走っても、走っても炎が追って来る。それどころか近づいて来る。
……違う。
燃えているのは、俺だ!
手が燃えている。足が、髪が、体が。ごうごうと炎をあげて燃えている。
熱い。熱い。熱い!
「うわぁっ」
口の中が焼けただれる。目の前で手が炎に包まれ、皮膚が焼け落ち、肉が爛れる。血は流れない。じゅわじゅわと泡立ち、沸騰して蒸発してしまうから。
『みんな燃えて……死んだの』
『死んだの』
『死』
『死』
『死』
『死』
赤い炎がくねって伸びて、手に、足に絡み付く……動けない。はっきりと悪意を感じた。

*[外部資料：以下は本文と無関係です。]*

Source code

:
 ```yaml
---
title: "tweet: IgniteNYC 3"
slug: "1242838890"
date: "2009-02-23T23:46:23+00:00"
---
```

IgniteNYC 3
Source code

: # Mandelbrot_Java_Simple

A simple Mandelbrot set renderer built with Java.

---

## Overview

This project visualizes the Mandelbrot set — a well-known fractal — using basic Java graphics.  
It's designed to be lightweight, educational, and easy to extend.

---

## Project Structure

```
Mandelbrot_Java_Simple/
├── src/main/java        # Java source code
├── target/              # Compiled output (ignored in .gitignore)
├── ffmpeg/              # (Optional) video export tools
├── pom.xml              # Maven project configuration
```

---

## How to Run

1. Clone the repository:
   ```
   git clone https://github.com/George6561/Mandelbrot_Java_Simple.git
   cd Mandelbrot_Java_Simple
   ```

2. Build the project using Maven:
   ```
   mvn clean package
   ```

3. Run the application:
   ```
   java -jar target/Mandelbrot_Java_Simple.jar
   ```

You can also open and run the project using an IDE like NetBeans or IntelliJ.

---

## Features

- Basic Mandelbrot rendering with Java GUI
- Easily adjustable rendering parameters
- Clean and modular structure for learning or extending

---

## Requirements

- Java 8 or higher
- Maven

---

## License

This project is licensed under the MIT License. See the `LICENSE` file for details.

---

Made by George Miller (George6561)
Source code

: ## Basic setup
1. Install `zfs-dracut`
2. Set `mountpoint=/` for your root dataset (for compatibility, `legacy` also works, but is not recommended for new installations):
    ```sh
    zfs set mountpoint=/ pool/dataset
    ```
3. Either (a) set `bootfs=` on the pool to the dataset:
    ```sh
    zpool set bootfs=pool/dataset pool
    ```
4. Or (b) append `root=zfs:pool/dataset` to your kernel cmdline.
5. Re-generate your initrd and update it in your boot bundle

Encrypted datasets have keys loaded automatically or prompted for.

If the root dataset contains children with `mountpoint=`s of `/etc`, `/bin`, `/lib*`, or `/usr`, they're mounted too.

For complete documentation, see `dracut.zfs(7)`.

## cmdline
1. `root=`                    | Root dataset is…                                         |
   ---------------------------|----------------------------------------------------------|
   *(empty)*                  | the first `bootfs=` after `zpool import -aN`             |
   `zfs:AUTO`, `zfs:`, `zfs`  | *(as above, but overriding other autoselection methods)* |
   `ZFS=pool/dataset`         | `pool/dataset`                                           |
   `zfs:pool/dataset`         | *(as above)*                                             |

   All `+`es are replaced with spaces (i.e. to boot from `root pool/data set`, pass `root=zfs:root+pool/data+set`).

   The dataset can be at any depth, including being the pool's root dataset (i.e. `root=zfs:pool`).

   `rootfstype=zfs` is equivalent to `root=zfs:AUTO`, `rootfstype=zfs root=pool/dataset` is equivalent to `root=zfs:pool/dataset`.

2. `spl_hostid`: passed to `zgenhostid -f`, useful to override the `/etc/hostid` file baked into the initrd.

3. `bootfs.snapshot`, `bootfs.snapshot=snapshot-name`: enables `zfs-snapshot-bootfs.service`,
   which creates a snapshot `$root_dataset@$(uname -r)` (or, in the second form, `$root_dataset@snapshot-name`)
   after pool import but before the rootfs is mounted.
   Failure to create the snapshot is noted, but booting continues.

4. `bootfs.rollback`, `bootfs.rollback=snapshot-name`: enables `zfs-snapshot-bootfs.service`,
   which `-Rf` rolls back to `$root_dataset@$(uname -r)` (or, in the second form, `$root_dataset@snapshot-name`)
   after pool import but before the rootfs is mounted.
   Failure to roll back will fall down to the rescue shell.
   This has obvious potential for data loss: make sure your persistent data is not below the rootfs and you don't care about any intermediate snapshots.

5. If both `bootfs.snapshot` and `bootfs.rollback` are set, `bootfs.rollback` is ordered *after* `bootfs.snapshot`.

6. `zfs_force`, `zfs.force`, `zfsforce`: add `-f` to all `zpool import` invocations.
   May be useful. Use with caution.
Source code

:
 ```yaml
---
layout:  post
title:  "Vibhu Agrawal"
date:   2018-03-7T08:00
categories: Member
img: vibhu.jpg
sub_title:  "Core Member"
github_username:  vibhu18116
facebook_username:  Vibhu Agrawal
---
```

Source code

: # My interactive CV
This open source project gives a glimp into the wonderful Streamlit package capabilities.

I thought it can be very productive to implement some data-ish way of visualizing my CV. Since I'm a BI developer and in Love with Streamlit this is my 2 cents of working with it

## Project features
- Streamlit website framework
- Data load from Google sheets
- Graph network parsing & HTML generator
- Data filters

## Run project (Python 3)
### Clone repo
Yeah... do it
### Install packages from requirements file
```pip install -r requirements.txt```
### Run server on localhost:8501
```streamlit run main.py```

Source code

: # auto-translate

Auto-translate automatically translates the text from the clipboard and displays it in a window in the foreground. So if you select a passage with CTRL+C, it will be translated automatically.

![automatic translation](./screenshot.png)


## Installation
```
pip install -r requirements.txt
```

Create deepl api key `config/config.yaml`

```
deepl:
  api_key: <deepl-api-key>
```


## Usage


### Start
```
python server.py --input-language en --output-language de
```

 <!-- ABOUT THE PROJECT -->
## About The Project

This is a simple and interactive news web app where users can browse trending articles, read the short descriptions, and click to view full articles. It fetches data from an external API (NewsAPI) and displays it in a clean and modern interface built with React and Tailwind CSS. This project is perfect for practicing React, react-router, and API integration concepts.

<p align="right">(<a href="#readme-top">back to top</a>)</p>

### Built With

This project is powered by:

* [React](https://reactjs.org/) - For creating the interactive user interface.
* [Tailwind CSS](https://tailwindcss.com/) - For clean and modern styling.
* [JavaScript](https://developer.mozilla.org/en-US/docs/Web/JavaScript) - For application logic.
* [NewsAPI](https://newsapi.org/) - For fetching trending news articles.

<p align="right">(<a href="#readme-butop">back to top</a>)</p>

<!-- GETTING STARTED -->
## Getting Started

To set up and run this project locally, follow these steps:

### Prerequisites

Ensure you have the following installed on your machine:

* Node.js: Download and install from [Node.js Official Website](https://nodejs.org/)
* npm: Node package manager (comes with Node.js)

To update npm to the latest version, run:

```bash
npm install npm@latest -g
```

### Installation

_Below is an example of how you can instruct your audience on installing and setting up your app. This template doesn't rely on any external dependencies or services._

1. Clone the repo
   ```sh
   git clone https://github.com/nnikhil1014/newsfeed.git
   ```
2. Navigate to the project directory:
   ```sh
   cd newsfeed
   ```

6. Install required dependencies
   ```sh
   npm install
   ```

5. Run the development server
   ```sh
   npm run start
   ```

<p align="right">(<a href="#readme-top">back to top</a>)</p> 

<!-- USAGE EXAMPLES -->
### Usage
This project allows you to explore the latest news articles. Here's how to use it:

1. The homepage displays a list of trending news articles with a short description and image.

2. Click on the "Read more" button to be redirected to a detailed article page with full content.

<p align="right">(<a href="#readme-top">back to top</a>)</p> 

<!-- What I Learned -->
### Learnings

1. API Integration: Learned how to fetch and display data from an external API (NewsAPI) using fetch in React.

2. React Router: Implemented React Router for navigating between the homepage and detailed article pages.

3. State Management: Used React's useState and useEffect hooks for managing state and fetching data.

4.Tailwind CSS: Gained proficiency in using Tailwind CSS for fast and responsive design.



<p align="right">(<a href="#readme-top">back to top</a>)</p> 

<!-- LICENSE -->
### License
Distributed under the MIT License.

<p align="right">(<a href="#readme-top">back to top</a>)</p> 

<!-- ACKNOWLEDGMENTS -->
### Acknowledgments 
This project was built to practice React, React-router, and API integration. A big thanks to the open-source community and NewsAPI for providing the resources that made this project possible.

憎しみを感じた。
『 あ な た も こ こ で 死 ぬ の 』
(いやだ!)
叫ぶ喉の奥に熱気が流れ込み、はらわたが焼ける。
このまま焼けてしまうのか、俺は。骨まで残さず燃え尽きて、先祖代々の奥津城に眠ることさえ叶わずに。
いやだ、いやだ、いやだ!
恐ろしい。恐ろしい!
炎が笑う。
声の無い声で。
胸が、喉が、顔が、皮膚も肉も一塊にごぞりと崩れ落ちる。
ああ、それでも意識が消えない。
ぱちん、と片方の眼球が弾けてどろりと溶け落ちた。
炎が笑う。
幼い子どもみたいに甲高い、調子の外れた無邪気な声で。
笑いさざめきひらひらと、空ろになった目の玉の、くぼみの中で踊っている。
左手はもう、ほとんど筋一本で繋がってるだけだ。
鼻が崩れ、耳が落ちる。
それでもまだ倒れない。立ったままぼうぼうと、松明みたいに燃えている。
俺はいつまで燃えてるんだろう……。
「惑わされるな!」
シャリン!
鈴が鳴る。
月の光が薄く結晶し、しん、と冷えた夜の空気の真ん中で触れあうような澄んだ音。
さらり。
緑の枝が揺れた。
葉っぱの先から水晶みたいな雫が散って、ざあっと降り注ぐ。
優しい雨が染み通る。
「………み…………」
だれかがよんでる。
「しっかりしろ……お前は燃えてなんかいない………」
本当だ。
手も、足も、顔も髪も胴体も、燃えてなんかいない。
「………ざ……み……」
りん、とした呼び声。とても良く知っているだれかの声が俺の名前を呼ぶ。
その瞬間、風が走った。俺を中心にうずを巻き、迫る炎を押し戻す。
そうだ……。
風よ、走れ。もっと早く、もっと強く。こんな、憎しみに満ちた炎なんか………
「消してやる!」
意志が力となり、形を成す。
「行けぇっ」
降り注ぐ雨が風の螺旋に乗って広がり、紅蓮の炎を鎮めた。
「風見!」
「はっ」
目蓋を上げる。
焼け跡にいた。
「大丈夫か?」
情けないことに俺は地面に仰向けにのびていて、小柄な女性がそばにいた。
ハーフアップにした長い髪。赤い縁の眼鏡の奥から、黒目の大きなくりっとした瞳がのぞきこんでいる。
「え? 羊子先生? 何で、ここに?」
「お前のことがちょいと気になってな。後、ついてきた」
「………先生、それ、ちょっとストーカーっぽい……」
「おばか」
こん、と握った拳でおでこを軽く小突かれる。
「一人で突っ走るなっつっただろ?」
「すみません」
「そら、これ」
さし出された百合の花束を受けとった。花びらも、茎も、葉も、しゃんとしてる……よかった。
「あ……そうだ、すずちゃん!」
起きあがり、慌てて見回すが……いない。どこに?
「……佐藤さんなら入院中だぞ。今朝、お前が言ってたじゃないか」
「あれ……そうでしたっけ」
「しっかりしろ」
ぱふぱふと背中を叩かれた。
あんな事があった直後なのに、落ち着いてるなあ……見かけは俺よりちっちゃいのに、やっぱり大人なんだ。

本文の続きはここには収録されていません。